:: Task brief ::
Could you filter the data below down to the lines that hold the word "global"?

:: Information provided ::
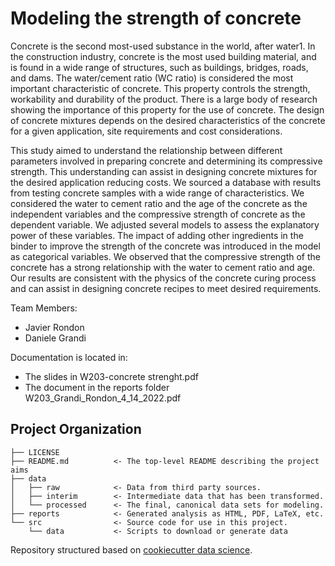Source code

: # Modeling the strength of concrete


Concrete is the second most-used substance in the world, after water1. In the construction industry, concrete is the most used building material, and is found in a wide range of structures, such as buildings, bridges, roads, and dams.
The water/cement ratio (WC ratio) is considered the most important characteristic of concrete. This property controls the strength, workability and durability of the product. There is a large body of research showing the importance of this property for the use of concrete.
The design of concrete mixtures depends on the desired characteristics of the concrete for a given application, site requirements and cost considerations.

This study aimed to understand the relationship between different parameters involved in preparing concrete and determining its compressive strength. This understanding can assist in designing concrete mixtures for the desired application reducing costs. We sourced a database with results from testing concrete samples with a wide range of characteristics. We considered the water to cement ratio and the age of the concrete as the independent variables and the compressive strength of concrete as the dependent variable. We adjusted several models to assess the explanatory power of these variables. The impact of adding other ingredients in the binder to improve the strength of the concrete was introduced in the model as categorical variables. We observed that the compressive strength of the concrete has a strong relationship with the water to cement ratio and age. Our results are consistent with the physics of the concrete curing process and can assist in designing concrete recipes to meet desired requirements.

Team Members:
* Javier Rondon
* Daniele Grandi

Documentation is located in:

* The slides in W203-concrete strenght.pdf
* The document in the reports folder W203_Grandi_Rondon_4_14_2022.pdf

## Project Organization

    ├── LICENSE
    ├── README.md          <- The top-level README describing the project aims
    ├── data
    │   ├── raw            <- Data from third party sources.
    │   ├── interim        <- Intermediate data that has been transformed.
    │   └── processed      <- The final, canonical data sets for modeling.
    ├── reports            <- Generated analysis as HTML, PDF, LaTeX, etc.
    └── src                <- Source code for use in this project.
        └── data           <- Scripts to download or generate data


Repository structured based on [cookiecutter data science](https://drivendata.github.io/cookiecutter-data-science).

* * *

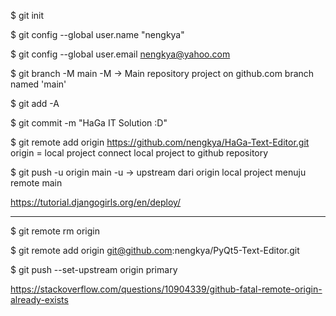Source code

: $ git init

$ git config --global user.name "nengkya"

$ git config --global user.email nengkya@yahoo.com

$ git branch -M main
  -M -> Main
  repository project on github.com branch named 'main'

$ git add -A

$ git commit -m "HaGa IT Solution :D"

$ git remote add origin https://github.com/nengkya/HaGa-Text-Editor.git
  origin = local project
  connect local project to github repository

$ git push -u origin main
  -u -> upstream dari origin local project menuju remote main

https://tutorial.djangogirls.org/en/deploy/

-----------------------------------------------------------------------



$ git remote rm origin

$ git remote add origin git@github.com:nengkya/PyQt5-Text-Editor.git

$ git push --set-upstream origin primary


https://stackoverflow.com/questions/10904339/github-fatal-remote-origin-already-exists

:: Result below ::
$ git config --global user.name "nengkya"
$ git config --global user.email nengkya@yahoo.com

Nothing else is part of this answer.